On the Chow group of zero-cycles of a generalized Kummer variety

TL;DR

This paper constructs specific subvarieties in generalized Kummer varieties to show that the rational orbit filtration aligns with the Beauville decomposition, providing insights into the structure of zero-cycle Chow groups.

Contribution

It introduces co-isotropic subvarieties foliated by constant cycle subvarieties in generalized Kummer varieties and proves the equivalence of two filtrations on their Chow groups.

Findings

Rational orbit filtration coincides with Beauville decomposition.

Rational orbit filtration is opposite to Bloch-Beilinson filtration.

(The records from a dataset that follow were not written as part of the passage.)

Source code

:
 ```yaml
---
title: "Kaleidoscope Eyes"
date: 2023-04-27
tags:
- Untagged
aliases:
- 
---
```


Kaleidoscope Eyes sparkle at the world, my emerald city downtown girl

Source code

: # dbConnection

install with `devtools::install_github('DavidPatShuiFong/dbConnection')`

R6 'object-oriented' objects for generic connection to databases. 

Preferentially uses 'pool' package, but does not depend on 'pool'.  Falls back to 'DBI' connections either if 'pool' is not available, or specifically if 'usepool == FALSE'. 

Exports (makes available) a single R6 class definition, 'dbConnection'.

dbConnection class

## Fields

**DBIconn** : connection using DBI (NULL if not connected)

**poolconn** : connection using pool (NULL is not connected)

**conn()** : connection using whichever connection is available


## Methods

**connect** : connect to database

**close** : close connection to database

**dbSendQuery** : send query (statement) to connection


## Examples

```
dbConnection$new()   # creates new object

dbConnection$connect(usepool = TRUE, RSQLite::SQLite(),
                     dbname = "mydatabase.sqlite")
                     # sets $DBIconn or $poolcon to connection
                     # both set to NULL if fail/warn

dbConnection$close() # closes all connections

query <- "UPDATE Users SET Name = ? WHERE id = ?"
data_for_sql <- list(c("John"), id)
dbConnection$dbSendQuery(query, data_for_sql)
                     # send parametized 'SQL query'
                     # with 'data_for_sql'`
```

Constructs co-isotropic subvarieties in generalized Kummer varieties.

Abstract

For a generalized Kummer variety X of dimension 2n, we will construct for each 0 < i < n some co-isotropic subvarieties in X foliated by i-dimensional constant cycle subvarieties. These subvarieties serve to prove that the rational orbit filtration introduced by Voisin on the Chow group of zero-cycles of a generalized Kummer variety coincides with the induced Beauville decomposition from the Chow ring of abelian varieties. As a consequence, the rational orbit filtration is opposite to the conjectural Bloch-Beilinson filtration for generalized Kummer varieties.